周恩来在1972年时曾回忆说:“遵义会议开了以后,要维续前进。这个时候争论又起来了,打仗如何打法也引起了争论。”
到遵义会议召开后近两个月的3月10日,苟坝会议召开了。对于会上讨论的“是否发动打鼓新场战斗”,除毛泽东以外的所有与会者均表示了肯定的意见。
毛泽东认为,此时比打小胜仗、建立新根据地更重要的,是保存实力,壮大队伍。
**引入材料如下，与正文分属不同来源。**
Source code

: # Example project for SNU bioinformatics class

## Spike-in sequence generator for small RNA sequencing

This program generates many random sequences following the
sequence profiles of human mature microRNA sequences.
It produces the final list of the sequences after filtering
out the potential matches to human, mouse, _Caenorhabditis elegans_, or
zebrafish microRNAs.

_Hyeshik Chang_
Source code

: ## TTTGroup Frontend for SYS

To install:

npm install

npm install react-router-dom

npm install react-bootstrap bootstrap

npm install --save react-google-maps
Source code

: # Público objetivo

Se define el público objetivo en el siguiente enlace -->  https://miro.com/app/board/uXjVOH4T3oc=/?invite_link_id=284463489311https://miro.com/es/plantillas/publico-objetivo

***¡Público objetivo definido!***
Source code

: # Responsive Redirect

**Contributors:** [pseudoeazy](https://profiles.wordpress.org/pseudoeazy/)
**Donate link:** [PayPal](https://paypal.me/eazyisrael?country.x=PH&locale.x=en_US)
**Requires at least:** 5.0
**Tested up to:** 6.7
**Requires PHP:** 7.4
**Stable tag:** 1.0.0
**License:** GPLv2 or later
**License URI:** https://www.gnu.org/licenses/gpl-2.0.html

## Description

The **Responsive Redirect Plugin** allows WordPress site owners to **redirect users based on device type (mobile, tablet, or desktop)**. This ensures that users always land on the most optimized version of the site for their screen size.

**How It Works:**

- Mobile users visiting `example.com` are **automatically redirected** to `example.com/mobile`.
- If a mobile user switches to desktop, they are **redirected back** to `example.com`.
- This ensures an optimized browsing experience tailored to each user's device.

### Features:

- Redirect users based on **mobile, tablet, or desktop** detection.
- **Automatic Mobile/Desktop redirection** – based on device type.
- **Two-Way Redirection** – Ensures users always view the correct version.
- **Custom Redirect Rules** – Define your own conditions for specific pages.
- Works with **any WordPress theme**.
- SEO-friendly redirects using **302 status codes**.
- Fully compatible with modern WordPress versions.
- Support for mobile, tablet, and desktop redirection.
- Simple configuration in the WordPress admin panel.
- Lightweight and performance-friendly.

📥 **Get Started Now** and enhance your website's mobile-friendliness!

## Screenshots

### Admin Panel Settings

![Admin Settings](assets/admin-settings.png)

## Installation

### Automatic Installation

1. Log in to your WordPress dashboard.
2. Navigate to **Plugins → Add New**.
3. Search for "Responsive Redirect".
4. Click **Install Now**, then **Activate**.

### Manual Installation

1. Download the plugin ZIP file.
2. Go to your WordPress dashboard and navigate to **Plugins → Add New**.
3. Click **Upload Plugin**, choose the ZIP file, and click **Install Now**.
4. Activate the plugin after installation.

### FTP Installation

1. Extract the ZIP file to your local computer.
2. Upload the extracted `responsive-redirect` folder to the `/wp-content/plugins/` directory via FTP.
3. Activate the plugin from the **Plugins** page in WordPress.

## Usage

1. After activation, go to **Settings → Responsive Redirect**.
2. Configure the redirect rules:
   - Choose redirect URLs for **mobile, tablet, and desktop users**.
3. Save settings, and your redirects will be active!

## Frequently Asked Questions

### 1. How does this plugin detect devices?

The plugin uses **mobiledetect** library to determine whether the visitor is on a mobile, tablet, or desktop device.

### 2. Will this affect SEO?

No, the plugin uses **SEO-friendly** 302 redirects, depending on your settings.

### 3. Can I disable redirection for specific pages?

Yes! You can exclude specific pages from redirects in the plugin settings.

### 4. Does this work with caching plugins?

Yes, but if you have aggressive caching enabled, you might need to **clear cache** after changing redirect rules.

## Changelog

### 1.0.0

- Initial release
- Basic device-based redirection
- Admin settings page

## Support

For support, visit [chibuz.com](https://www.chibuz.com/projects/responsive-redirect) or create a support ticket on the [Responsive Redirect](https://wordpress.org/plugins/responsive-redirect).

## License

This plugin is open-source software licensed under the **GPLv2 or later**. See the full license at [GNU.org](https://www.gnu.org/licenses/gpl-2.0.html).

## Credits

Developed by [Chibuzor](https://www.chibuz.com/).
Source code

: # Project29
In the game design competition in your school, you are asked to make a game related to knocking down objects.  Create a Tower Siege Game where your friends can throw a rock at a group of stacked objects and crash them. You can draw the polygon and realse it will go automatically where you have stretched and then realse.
在会上,他甚至发了脾气,以辞去常委为代价劝阻与“要求”各军团的政委等参会者,但仍旧未获支持。
可以说,在遵义会议上夺得支持的“实事求是”思想与依此确定的人员、路线并未得到真正彻底的认同与实行。
在这种情况下,便有了苟坝会议当夜毛泽东提着马灯走小道找周恩来的故事。在那个深夜,周恩来、朱德先后被说服,有关作战的的命令暂缓发布。
之后破译的敌方电报信息与毛泽东在会上的判断基本吻合:蒋介石在打鼓新场周边地区调集了重兵,国民党的中央军、川军、滇军、黔军、湘军正从四面八方向打鼓新场集结,且离打鼓新场最近的部队还不到两个小时路程。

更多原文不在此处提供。